§ INSTRUCTIONS TO FOLLOW
Among the entries below, find the line with "apt install git", then quote it and each following line up to and including the line with "### Writing Scenarios", and nothing else.
BEGIN RECORDS FOR THE EXERCISE
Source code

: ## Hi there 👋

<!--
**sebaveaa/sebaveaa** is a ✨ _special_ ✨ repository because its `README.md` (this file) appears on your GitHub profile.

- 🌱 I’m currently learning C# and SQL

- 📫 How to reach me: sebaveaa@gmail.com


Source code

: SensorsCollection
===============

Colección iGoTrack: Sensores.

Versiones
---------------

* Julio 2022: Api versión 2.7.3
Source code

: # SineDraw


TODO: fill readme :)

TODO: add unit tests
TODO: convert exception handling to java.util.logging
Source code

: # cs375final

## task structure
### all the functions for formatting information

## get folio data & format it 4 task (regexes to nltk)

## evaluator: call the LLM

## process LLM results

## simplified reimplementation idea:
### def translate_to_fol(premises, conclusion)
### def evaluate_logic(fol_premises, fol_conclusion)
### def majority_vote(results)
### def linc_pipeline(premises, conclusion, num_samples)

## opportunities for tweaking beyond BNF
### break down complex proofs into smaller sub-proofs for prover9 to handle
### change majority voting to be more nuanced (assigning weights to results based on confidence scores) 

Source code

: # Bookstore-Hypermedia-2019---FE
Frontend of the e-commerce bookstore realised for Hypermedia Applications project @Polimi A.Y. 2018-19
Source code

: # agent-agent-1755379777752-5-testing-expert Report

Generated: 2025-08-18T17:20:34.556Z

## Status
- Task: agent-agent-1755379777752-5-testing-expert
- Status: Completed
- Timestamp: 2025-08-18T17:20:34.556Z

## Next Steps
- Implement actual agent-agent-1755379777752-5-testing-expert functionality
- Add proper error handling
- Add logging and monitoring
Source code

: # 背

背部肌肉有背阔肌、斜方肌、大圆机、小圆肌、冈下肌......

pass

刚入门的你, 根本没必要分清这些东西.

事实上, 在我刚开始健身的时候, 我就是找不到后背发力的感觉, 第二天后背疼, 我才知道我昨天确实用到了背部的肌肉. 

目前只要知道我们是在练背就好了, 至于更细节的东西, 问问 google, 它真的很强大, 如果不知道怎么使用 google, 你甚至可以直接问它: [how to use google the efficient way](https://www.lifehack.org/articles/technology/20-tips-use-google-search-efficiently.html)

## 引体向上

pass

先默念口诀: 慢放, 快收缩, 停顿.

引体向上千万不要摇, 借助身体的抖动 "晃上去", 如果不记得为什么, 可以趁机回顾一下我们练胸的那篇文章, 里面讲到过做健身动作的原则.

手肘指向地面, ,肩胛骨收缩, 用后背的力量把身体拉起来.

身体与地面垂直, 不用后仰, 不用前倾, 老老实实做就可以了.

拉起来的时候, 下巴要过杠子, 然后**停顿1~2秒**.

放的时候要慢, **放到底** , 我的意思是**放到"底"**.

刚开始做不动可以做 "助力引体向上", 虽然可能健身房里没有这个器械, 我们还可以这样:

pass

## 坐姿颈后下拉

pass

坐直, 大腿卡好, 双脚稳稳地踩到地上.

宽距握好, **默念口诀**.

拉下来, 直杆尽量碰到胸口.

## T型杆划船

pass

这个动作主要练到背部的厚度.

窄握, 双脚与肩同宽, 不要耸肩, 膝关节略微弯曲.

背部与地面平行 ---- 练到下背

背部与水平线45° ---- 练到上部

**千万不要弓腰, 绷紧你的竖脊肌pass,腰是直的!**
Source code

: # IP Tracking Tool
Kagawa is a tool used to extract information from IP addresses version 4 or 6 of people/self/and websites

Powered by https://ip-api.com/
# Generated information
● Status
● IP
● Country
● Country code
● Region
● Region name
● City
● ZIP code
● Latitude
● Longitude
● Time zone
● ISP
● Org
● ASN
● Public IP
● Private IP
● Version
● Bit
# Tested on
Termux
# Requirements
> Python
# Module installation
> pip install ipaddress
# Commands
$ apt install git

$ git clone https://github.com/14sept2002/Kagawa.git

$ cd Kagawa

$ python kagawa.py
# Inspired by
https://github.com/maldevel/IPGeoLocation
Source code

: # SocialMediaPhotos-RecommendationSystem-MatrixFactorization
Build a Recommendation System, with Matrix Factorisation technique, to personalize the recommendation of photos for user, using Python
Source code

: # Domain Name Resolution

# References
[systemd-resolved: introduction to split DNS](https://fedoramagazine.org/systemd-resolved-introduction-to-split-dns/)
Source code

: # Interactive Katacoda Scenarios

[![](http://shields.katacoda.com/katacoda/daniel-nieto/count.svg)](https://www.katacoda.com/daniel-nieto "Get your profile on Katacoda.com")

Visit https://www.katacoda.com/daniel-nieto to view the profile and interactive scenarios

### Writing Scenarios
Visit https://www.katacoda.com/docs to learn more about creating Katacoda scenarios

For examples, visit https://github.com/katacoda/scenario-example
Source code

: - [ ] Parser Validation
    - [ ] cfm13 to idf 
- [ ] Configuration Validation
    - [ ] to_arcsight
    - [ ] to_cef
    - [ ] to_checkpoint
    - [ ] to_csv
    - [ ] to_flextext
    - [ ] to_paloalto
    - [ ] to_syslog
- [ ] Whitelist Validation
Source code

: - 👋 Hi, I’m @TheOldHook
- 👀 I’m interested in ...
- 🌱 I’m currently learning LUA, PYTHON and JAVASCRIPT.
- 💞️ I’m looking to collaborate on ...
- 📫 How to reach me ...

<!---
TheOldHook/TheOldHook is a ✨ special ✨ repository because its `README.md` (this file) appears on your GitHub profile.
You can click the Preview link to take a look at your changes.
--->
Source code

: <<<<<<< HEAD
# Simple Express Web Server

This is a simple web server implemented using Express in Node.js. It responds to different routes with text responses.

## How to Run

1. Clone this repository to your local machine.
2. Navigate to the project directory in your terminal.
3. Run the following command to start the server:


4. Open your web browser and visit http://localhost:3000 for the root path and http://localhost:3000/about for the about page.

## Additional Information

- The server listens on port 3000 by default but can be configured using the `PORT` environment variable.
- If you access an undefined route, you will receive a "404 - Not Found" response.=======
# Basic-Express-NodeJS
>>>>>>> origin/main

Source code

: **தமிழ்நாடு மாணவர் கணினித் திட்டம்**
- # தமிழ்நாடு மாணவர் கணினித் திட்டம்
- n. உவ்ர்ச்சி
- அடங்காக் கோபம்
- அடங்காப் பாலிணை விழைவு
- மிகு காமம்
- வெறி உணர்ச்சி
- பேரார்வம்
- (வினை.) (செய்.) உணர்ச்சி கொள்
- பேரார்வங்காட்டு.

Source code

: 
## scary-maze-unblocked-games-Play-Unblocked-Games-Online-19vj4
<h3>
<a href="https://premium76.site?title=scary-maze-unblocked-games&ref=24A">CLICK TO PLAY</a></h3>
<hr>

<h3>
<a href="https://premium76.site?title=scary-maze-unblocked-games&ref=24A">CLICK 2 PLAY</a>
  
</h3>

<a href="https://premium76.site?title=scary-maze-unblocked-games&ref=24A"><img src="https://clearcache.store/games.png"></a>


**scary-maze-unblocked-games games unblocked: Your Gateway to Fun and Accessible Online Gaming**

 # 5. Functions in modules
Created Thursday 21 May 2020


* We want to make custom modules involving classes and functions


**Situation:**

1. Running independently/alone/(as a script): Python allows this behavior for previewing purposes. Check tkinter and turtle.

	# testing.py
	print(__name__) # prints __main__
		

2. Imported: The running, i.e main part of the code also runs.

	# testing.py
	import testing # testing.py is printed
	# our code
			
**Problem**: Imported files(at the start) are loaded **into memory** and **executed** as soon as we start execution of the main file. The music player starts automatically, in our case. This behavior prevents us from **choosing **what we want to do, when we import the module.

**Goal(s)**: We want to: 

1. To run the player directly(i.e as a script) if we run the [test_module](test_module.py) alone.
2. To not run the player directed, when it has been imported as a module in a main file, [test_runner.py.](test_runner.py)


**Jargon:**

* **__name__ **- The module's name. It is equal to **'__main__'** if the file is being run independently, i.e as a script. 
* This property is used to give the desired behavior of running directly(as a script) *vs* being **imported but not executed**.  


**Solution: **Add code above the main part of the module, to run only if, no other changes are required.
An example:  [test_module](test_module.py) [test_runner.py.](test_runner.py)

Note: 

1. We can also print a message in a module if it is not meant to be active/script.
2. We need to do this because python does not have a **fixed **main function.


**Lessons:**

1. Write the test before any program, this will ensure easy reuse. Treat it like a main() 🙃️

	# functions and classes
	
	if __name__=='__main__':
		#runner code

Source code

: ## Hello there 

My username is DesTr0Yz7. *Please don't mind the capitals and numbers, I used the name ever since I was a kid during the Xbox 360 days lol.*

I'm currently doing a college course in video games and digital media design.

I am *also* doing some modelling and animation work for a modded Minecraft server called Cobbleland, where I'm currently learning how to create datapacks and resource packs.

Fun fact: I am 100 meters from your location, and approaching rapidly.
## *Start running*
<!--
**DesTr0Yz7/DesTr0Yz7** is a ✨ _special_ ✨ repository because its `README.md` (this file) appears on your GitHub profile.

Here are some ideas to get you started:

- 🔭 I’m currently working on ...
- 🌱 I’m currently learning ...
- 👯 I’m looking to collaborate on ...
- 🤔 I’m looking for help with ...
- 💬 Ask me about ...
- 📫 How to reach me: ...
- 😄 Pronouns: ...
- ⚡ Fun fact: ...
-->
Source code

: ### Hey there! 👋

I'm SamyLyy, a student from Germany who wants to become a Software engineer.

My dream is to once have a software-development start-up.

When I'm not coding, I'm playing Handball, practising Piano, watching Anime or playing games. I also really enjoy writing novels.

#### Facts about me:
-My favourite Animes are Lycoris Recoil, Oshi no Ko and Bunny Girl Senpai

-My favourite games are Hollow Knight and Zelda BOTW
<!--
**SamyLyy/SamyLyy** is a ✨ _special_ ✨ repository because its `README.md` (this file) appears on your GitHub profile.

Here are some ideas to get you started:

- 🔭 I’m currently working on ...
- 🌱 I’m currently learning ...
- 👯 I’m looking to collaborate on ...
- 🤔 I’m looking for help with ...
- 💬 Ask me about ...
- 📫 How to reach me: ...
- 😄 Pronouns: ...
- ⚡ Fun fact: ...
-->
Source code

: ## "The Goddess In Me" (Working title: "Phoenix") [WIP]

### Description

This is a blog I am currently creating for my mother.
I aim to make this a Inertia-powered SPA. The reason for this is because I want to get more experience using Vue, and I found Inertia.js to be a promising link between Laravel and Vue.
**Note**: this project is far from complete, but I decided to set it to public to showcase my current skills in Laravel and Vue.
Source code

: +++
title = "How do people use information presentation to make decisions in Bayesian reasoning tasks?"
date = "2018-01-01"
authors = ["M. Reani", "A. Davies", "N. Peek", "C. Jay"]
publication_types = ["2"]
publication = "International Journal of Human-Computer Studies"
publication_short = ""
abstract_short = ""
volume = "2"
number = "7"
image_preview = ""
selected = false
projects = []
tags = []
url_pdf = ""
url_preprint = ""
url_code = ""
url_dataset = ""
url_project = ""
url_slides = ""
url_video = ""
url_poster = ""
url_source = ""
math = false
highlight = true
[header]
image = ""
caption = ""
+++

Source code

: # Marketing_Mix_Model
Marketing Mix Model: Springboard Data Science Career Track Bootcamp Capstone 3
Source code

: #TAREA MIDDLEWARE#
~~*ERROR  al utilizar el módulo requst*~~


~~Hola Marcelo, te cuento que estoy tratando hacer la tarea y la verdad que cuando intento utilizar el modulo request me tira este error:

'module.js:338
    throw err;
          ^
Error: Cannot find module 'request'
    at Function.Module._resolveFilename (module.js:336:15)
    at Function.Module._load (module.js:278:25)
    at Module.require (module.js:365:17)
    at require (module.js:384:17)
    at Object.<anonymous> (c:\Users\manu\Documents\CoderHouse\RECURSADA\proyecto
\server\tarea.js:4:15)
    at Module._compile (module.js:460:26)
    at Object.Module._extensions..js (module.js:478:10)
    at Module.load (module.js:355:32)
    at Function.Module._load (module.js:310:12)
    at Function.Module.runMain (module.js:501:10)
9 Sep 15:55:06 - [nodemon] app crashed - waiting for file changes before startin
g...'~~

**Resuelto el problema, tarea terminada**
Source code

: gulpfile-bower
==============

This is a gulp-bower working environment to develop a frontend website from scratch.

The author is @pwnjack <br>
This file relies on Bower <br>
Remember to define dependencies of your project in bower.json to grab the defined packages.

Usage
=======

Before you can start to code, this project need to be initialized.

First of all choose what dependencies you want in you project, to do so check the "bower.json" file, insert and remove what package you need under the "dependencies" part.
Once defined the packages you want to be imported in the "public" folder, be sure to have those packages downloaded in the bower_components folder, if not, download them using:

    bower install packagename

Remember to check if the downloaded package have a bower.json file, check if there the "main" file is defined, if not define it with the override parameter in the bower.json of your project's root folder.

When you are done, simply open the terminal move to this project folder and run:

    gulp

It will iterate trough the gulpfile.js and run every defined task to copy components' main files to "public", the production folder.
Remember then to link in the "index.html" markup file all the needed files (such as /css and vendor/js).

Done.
END RECORDS FOR THE EXERCISE
§ ANSWER SECTION
$ apt install git

$ git clone https://github.com/14sept2002/Kagawa.git

$ cd Kagawa

$ python kagawa.py
# Inspired by
https://github.com/maldevel/IPGeoLocation
Source code

: # SocialMediaPhotos-RecommendationSystem-MatrixFactorization
Build a Recommendation System, with Matrix Factorisation technique, to personalize the recommendation of photos for user, using Python
Source code

: # Domain Name Resolution

# References
[systemd-resolved: introduction to split DNS](https://fedoramagazine.org/systemd-resolved-introduction-to-split-dns/)
Source code

: # Interactive Katacoda Scenarios

[![](http://shields.katacoda.com/katacoda/daniel-nieto/count.svg)](https://www.katacoda.com/daniel-nieto "Get your profile on Katacoda.com")

Visit https://www.katacoda.com/daniel-nieto to view the profile and interactive scenarios

### Writing Scenarios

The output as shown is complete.